- Opening Delimiter -

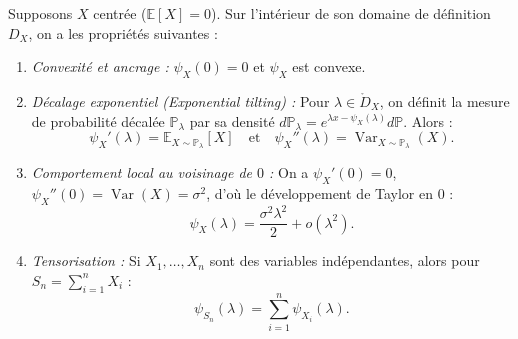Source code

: \begin{prop}
    Supposons $X$ centrée ($\mathbb{E}[X] = 0$). Sur l'intérieur de son domaine de définition $D_X$, on a les propriétés suivantes : 
    \begin{enumerate}
        \item \emph{Convexité et ancrage :} $\psi_X(0) = 0$ et $\psi_X$ est convexe.
        \item \emph{Décalage exponentiel (Exponential tilting) :} Pour $\lambda \in \mathring{D}_X$, on définit la mesure de probabilité décalée $\mathbb{P}_\lambda$ par sa densité $d\mathbb{P}_\lambda = e^{\lambda x - \psi_X(\lambda)} d\mathbb{P}$. Alors :
        \begin{equation}
            \psi_X'(\lambda) = \mathbb{E}_{X \sim \mathbb{P}_\lambda}[X] \quad \text{et} \quad \psi_X''(\lambda) = \operatorname{Var}_{X \sim \mathbb{P}_\lambda}(X).
        \end{equation}
        \item \emph{Comportement local au voisinage de $0$ :} On a $\psi_X'(0) = 0$, $\psi_X''(0) = \operatorname{Var}(X) = \sigma^2$, d'où le développement de Taylor en $0$ :
        \begin{equation}
            \psi_X(\lambda) = \frac{\sigma^2 \lambda^2}{2} + o(\lambda^2).
        \end{equation}
        \item \emph{Tensorisation :} Si $X_1, \dots, X_n$ sont des variables indépendantes, alors pour $S_n = \sum_{i=1}^n X_i$ :
        \begin{equation}
            \psi_{S_n}(\lambda) = \sum_{i=1}^n \psi_{X_i}(\lambda).
        \end{equation}
    \end{enumerate}
\end{prop}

- Closing Delimiter -

What you need to do: Images are to be excluded, and each record above written out word for word.

Answer space:
Source code

: \begin{prop}
    Supposons $X$ centrée ($\mathbb{E}[X] = 0$). Sur l'intérieur de son domaine de définition $D_X$, on a les propriétés suivantes : 
    \begin{enumerate}
        \item \emph{Convexité et ancrage :} $\psi_X(0) = 0$ et $\psi_X$ est convexe.
        \item \emph{Décalage exponentiel (Exponential tilting) :} Pour $\lambda \in \mathring{D}_X$, on définit la mesure de probabilité décalée $\mathbb{P}_\lambda$ par sa densité $d\mathbb{P}_\lambda = e^{\lambda x - \psi_X(\lambda)} d\mathbb{P}$. Alors :
        \begin{equation}
            \psi_X'(\lambda) = \mathbb{E}_{X \sim \mathbb{P}_\lambda}[X] \quad \text{et} \quad \psi_X''(\lambda) = \operatorname{Var}_{X \sim \mathbb{P}_\lambda}(X).
        \end{equation}
        \item \emph{Comportement local au voisinage de $0$ :} On a $\psi_X'(0) = 0$, $\psi_X''(0) = \operatorname{Var}(X) = \sigma^2$, d'où le développement de Taylor en $0$ :
        \begin{equation}
            \psi_X(\lambda) = \frac{\sigma^2 \lambda^2}{2} + o(\lambda^2).
        \end{equation}
        \item \emph{Tensorisation :} Si $X_1, \dots, X_n$ sont des variables indépendantes, alors pour $S_n = \sum_{i=1}^n X_i$ :
        \begin{equation}
            \psi_{S_n}(\lambda) = \sum_{i=1}^n \psi_{X_i}(\lambda).
        \end{equation}
    \end{enumerate}
\end{prop}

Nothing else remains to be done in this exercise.